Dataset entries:
'''

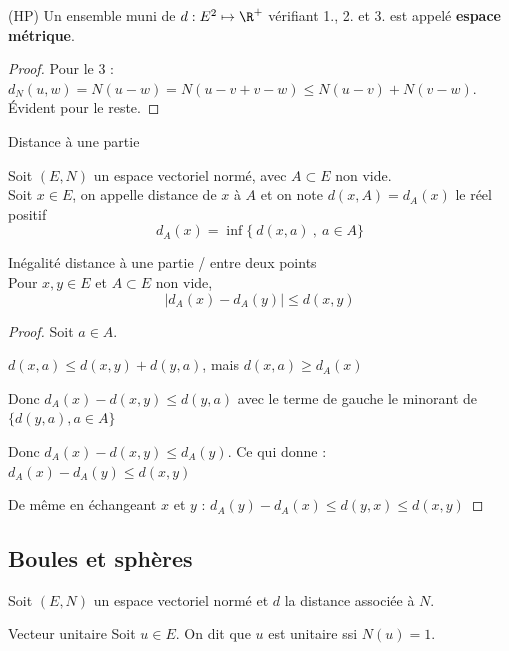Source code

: \begin{remarque}
    (HP) Un ensemble muni de $d : E^2 \mapsto \R^{+}$ vérifiant 1., 2. et 3. est appelé \textbf{espace métrique}.
\end{remarque}

\begin{proof}
    Pour le 3 : $d_N(u, w) = N(u - w) = N( u - v + v - w) \leqslant N(u - v) + N(v - w)$.
    Évident pour le reste.
\end{proof}

\begin{definition}{Distance à une partie}{}

    Soit $(E, N)$ un espace vectoriel normé, avec $A \subset E$ non vide. \\

    Soit $x \in E$, on appelle distance de $x$ à $A$ et on note $d(x, A) = d_A(x)$ le réel positif
    \[d_A(x) = \inf \{~ d(x, a) ~,~ a \in A\}\]
\end{definition}

\begin{proposition}{Inégalité distance à une partie / entre deux points}{}
    \\Pour $x, y \in E$ et $A \subset E$ non vide, 
    \[|d_A(x) - d_A(y)| \leqslant d(x, y)\]
\end{proposition}


\begin{proof}
    Soit $a \in A$.

    $d(x, a) \leqslant d(x, y) + d(y, a)$, mais $d(x, a) \geqslant d_A(x)$

    Donc $d_A(x) - d(x, y) \leqslant d(y, a)$ avec le terme de gauche le minorant de
    $\{d(y, a), a \in A\}$

    Donc $d_A(x) - d(x, y) \leqslant d_A(y)$.
    Ce qui donne : $d_A(x) - d_A(y) \leqslant d(x, y)$

    De même en échangeant $x$ et $y$ : $d_A(y) - d_A(x) \leqslant d(y, x) \leqslant d(x, y)$
\end{proof}

\subsection{Boules et sphères}

Soit $(E, N)$ un espace vectoriel normé et $d$ la distance associée à $N$. 

\begin{definition}{Vecteur unitaire}{}
    Soit $u \in E$. On dit que $u$ est unitaire ssi $N(u) = 1$.
\end{definition}

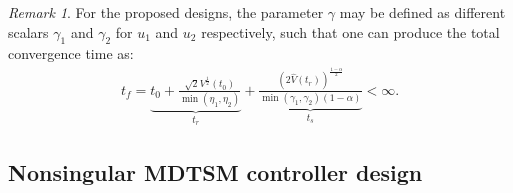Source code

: \documentclass[3p]{elsarticle}
\theoremstyle{plain}
\theoremstyle{remark}
\newtheorem{myrem}{Remark}
\begin{document}
\begin{myrem}
For the proposed designs, the parameter $\gamma$ may be defined as different scalars $\gamma_1$ and $\gamma_2$ for $u_1$ and $u_2$ respectively, such that one can produce the total convergence time as:
\begin{align}
t_f = \underbrace{t_0+\frac{\sqrt{2}V^{\frac{1}{2}}(t_0)}{\min(\eta_1,\eta_2)}}_{t_r}+\underbrace{\frac{(2\hat V(t_r))^{\frac{1-\alpha}{2}}}{\min(\gamma_1,\gamma_2)(1-\alpha)}}_{t_s}<\infty.\label{eq:normal total convergence time}
\end{align}
\end{myrem}
\subsection{Nonsingular MDTSM controller design}
\end{document}
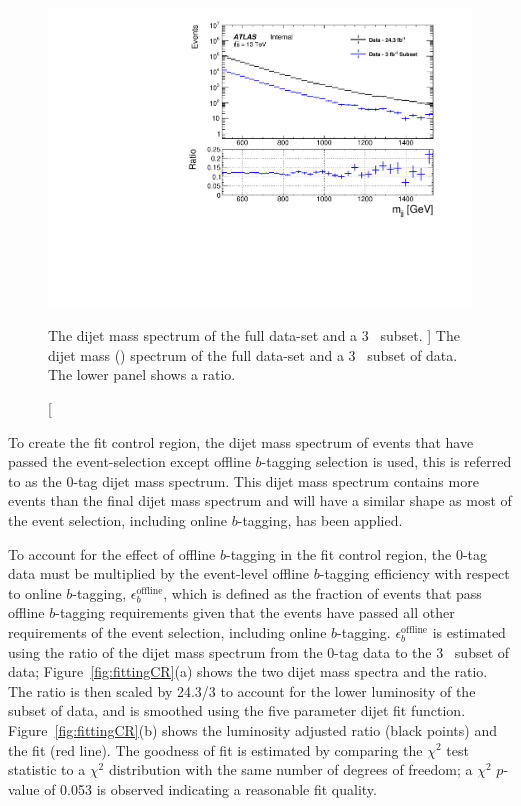 \begin{figure}[!htb]
\captionsetup[subfigure]{aboveskip=0pt,justification=centering}
\centering
\includegraphics[width=0.7\linewidth, angle=0]{figs/Dibjet/LowMass/FitStudy/subset_dataComp.pdf}
\vspace{-1em}
\caption
    [ The dijet mass spectrum of the full \lm{} data-set and a 3~\ifb{} subset.
      ]
    {\label{fig:fittingDataSubset}
      The dijet mass (\mjj{}) spectrum of the full \lm{} data-set and a 3~\ifb{} subset of \lm{} data.
      The lower panel shows a ratio.}
    \vspace{-1em}
\end{figure}

To create the \lm{} fit control region,
the dijet mass spectrum of events that have passed the
\lm{} event-selection except offline $b$-tagging selection is used,
this is referred to as the 0-tag dijet mass spectrum.
This dijet mass spectrum contains more events than the final dijet mass spectrum
and will have a similar shape as most of the event selection, including online $b$-tagging, has been applied.

To account for the effect of offline $b$-tagging in the fit control region,
the 0-tag data must be multiplied by the event-level offline $b$-tagging efficiency with respect to online $b$-tagging, $\epsilon_b^{\text{offline}}$,
which is defined as the fraction of events that pass offline $b$-tagging requirements given
that the events have passed all other requirements of the \lm{} event selection, including online $b$-tagging.
$\epsilon_b^{\text{offline}}$ is estimated using the ratio
of the dijet mass spectrum from the 0-tag data to the 3~\ifb{} subset of data;
Figure~\ref{fig:fittingCR}(a) shows the two dijet mass spectra and the ratio.
The ratio is then scaled by 24.3/3 to account for the lower luminosity of the subset of data,
and is smoothed using the five parameter dijet fit function.
Figure~\ref{fig:fittingCR}(b) shows the luminosity adjusted ratio (black points) and the fit (red line).
The goodness of fit is estimated by comparing the $\chi^2$ test statistic to a $\chi^2$ distribution with the same number of degrees of freedom;
a $\chi^2$ $p$-value of 0.053 is observed indicating a reasonable fit quality.

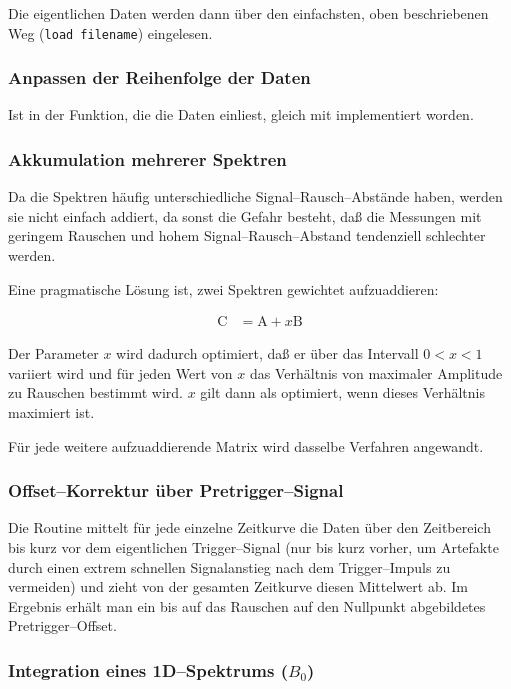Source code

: \documentclass{article}
\newcommand{\vect}[1]{\boldsymbol{\mathrm #1}}
\newcommand{\cmd}[1]{\texttt{#1}}
\begin{document}
Die eigentlichen Daten werden dann über den einfachsten, oben beschriebenen Weg 
(\cmd{load filename}) eingelesen.


\subsubsection{Anpassen der Reihenfolge der Daten}

Ist in der Funktion, die die Daten einliest, gleich mit implementiert worden.


\subsubsection{Akkumulation mehrerer Spektren}

Da die Spektren häufig unterschiedliche Signal--Rausch--Abstände haben, werden 
sie nicht einfach addiert, da sonst die Gefahr besteht, daß die Messungen mit 
geringem Rauschen und hohem Signal--Rausch--Abstand tendenziell schlechter 
werden.

Eine pragmatische Lösung ist, zwei Spektren gewichtet aufzuaddieren:

\begin{align*}
	\vect{C} &= \vect{A} + x \vect{B}
\end{align*}

Der Parameter $x$ wird dadurch optimiert, daß er über das Intervall $0 < x < 1$ 
variiert wird und für jeden Wert von $x$ das Verhältnis von maximaler Amplitude 
zu Rauschen bestimmt wird. $x$ gilt dann als optimiert, wenn dieses Verhältnis 
maximiert ist.

Für jede weitere aufzuaddierende Matrix wird dasselbe Verfahren angewandt.


\subsubsection{Offset--Korrektur über Pretrigger--Signal}

Die Routine mittelt für jede einzelne Zeitkurve die Daten über den Zeitbereich 
bis kurz vor dem eigentlichen Trigger--Signal (nur bis kurz vorher, um 
Artefakte durch einen extrem schnellen Signalanstieg nach dem Trigger--Impuls 
zu vermeiden) und zieht von der gesamten Zeitkurve diesen Mittelwert ab. Im 
Ergebnis erhält man ein bis auf das Rauschen auf den Nullpunkt abgebildetes 
Pretrigger--Offset.


\subsubsection{Integration eines 1D--Spektrums ($B_0$)}
\end{document}
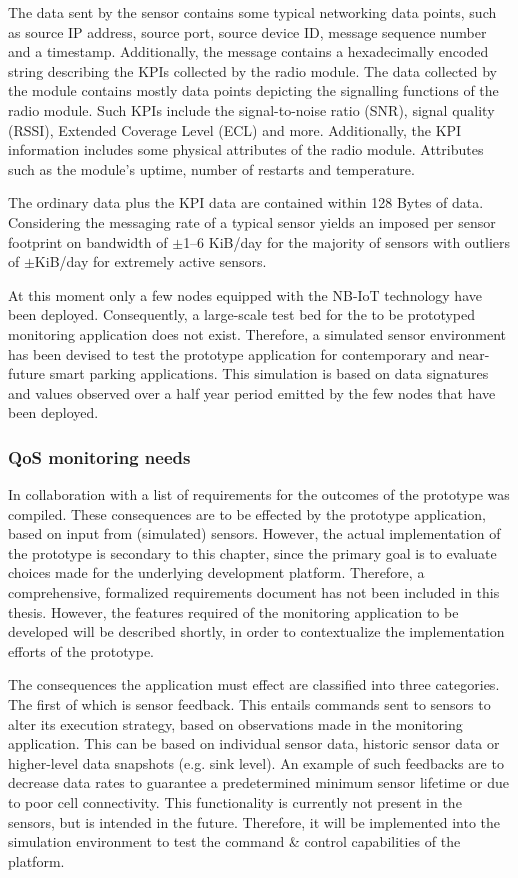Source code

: The data sent by the sensor contains some typical networking data points, such as source IP address, source port, source device ID, message sequence number and a timestamp. Additionally, the message contains a hexadecimally encoded string describing the KPIs collected by the \ublox radio module. The data collected by the \ublox module contains mostly data points depicting the signalling functions of the radio module. Such KPIs include the signal-to-noise ratio (SNR), signal quality (RSSI), Extended Coverage Level (ECL) and more. Additionally, the KPI information includes some physical attributes of the radio module. Attributes such as the module's uptime, number of restarts and temperature.

The ordinary data plus the \ublox KPI data are contained within 128 Bytes of data. Considering the messaging rate of a typical sensor yields an imposed per sensor footprint on bandwidth of $\pm$1--6 KiB/day for the majority of sensors with outliers of $\pm$KiB/day for extremely active sensors.

At this moment only a few nodes equipped with the NB-IoT technology have been deployed. Consequently, a large-scale test bed for the to be prototyped monitoring application does not exist. Therefore, a simulated sensor environment has been devised to test the prototype application for contemporary and near-future smart parking applications. This simulation is based on data signatures and values observed over a half year period emitted by the few nodes that have been deployed.

\subsubsection{QoS monitoring needs}
In collaboration with \nedap\idsystems a list of requirements for the outcomes of the prototype was compiled. These consequences are to be effected by the prototype application, based on input from (simulated) sensors. However, the actual implementation of the prototype is secondary to this chapter, since the primary goal is to evaluate choices made for the underlying development platform. Therefore, a comprehensive, formalized requirements document has not been included in this thesis. However, the features required of the monitoring application to be developed will be described shortly, in order to contextualize the implementation efforts of the prototype.

The consequences the application must effect are classified into three categories. The first of which is sensor feedback. This entails commands sent to sensors to alter its execution strategy, based on observations made in the monitoring application. This can be based on individual sensor data, historic sensor data or higher-level data snapshots (e.g. sink level). An example of such feedbacks are to decrease data rates to guarantee a predetermined minimum sensor lifetime or due to poor cell connectivity. This functionality is currently not present in the \nedap sensors, but is intended in the future. Therefore, it will be implemented into the simulation environment to test the command \& control capabilities of the platform.

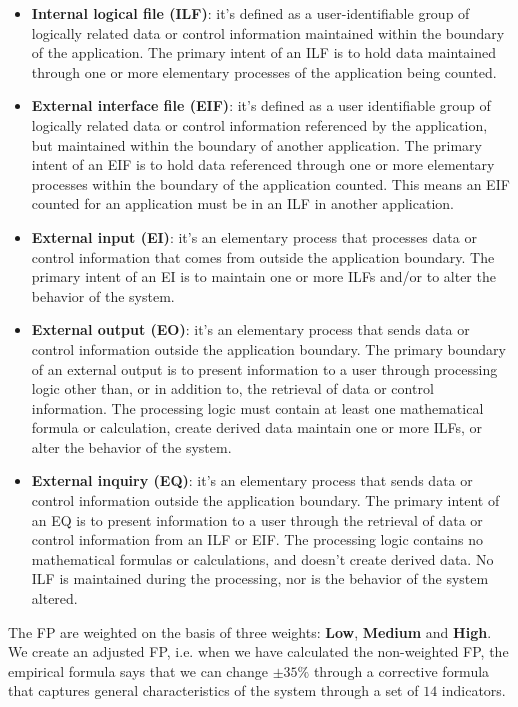 \begin{itemize}
    \item \textbf{Internal logical file (ILF)}: it's defined as a user-identifiable group of logically related data or control information maintained within the boundary of the application. The primary intent of an ILF is to hold data maintained through one or more elementary processes of the application being counted.
    \item \textbf{External interface file (EIF)}: it's defined as a user identifiable group of logically related data or control information referenced by the application, but maintained within the boundary of another application. The primary intent of an EIF is to hold data referenced through one or more elementary processes within the boundary of the application counted. This means an EIF counted for an application must be in an ILF in another application.
    \item \textbf{External input (EI)}: it's an elementary process that processes data or control information that comes from outside the application boundary. The primary intent of an EI is to maintain one or more ILFs and/or to alter the behavior of the system.
    \item \textbf{External output (EO)}: it's an elementary process that sends data or control information outside the application boundary. The primary boundary of an external output is to present information to a user through processing logic other than, or in addition to, the retrieval of data or control information. The processing logic must contain at least one mathematical formula or calculation, create derived data maintain one or more ILFs, or alter the behavior of the system.
    \item \textbf{External inquiry (EQ)}: it's an elementary process that sends data or control information outside the application boundary. The primary intent of an EQ is to present information to a user through the retrieval of data or control information from an ILF or EIF. The processing logic contains no mathematical formulas or calculations, and doesn't create derived data. No ILF is maintained during the processing, nor is the behavior of the system altered.
\end{itemize}
The FP are weighted on the basis of three weights: \textbf{Low}, \textbf{Medium} and \textbf{High}.
We create an adjusted FP, i.e. when we have calculated the non-weighted FP, the empirical formula says that we can change $\pm 35\%$ through a corrective formula that captures general characteristics of the system through a set of $14$ indicators.
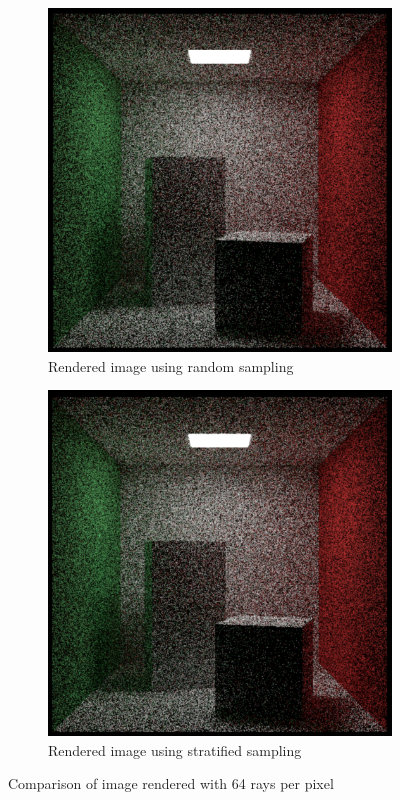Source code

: \documentclass[12pt]{article}
\begin{document}
\begin{figure}[H]
    \centering
    \begin{subfigure}[b]{0.45\textwidth}
        \centering
        \includegraphics[width=\textwidth]{images/strat_vs_non/1sam64tim.png}
        \caption{Rendered image using random sampling}
        \label{fig:randomsamplesno_strat}
    \end{subfigure}
    \hfill
    \begin{subfigure}[b]{0.45\textwidth}
        \centering
        \includegraphics[width=\textwidth]{images/strat_vs_non/64sam1tim.png}
        \caption{Rendered image using stratified sampling}
        \label{fig:stratified_sampling}
    \end{subfigure}
    \caption{Comparison of image rendered with 64 rays per pixel}
    \label{fig:strat_comparison}
\end{figure}
\end{document}
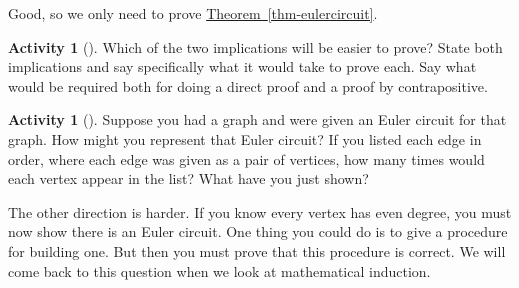 \documentclass[10pt,]{book}
\theoremstyle{plain}
\theoremstyle{definition}
\theoremstyle{definition}
\theoremstyle{definition}
\newtheorem{activity}[project]{Activity}
\numberwithin{equation}{chapter}
\begin{document}
\hypertarget{p-186}{}%
Good, so we only need to prove \hyperref[thm-eulercircuit]{Theorem~\ref{thm-eulercircuit}}.%
\begin{activity}[]\label{activity-11}
\hypertarget{p-187}{}%
Which of the two implications will be easier to prove?  State both implications and say specifically what it would take to prove each.  Say what would be required both for doing a direct proof and a proof by contrapositive.%
\end{activity}
\begin{activity}[]\label{activity-12}
\hypertarget{p-188}{}%
Suppose you had a graph and were given an Euler circuit for that graph.  How might you represent that Euler circuit?  If you listed each edge in order, where each edge was given as a pair of vertices, how many times would each vertex appear in the list?  What have you just shown?%
\end{activity}
\hypertarget{p-189}{}%
The other direction is harder.  If you know every vertex has even degree, you must now show there is an Euler circuit.  One thing you could do is to give a procedure for building one.  But then you must prove that this procedure is correct.  We will come back to this question when we look at mathematical induction.%
\typeout{************************************************}
\typeout{************************************************}
\end{document}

'''

Go down the entries above from the line containing "maximiert ist." to the line containing "restarts and temperature." and write out each line exactly, leaving pictures out.

maximiert ist.

Für jede weitere aufzuaddierende Matrix wird dasselbe Verfahren angewandt.


\subsubsection{Offset--Korrektur über Pretrigger--Signal}

Die Routine mittelt für jede einzelne Zeitkurve die Daten über den Zeitbereich 
bis kurz vor dem eigentlichen Trigger--Signal (nur bis kurz vorher, um 
Artefakte durch einen extrem schnellen Signalanstieg nach dem Trigger--Impuls 
zu vermeiden) und zieht von der gesamten Zeitkurve diesen Mittelwert ab. Im 
Ergebnis erhält man ein bis auf das Rauschen auf den Nullpunkt abgebildetes 
Pretrigger--Offset.


\subsubsection{Integration eines 1D--Spektrums ($B_0$)}
\end{document}
Source code

: The data sent by the sensor contains some typical networking data points, such as source IP address, source port, source device ID, message sequence number and a timestamp. Additionally, the message contains a hexadecimally encoded string describing the KPIs collected by the \ublox radio module. The data collected by the \ublox module contains mostly data points depicting the signalling functions of the radio module. Such KPIs include the signal-to-noise ratio (SNR), signal quality (RSSI), Extended Coverage Level (ECL) and more. Additionally, the KPI information includes some physical attributes of the radio module. Attributes such as the module's uptime, number of restarts and temperature.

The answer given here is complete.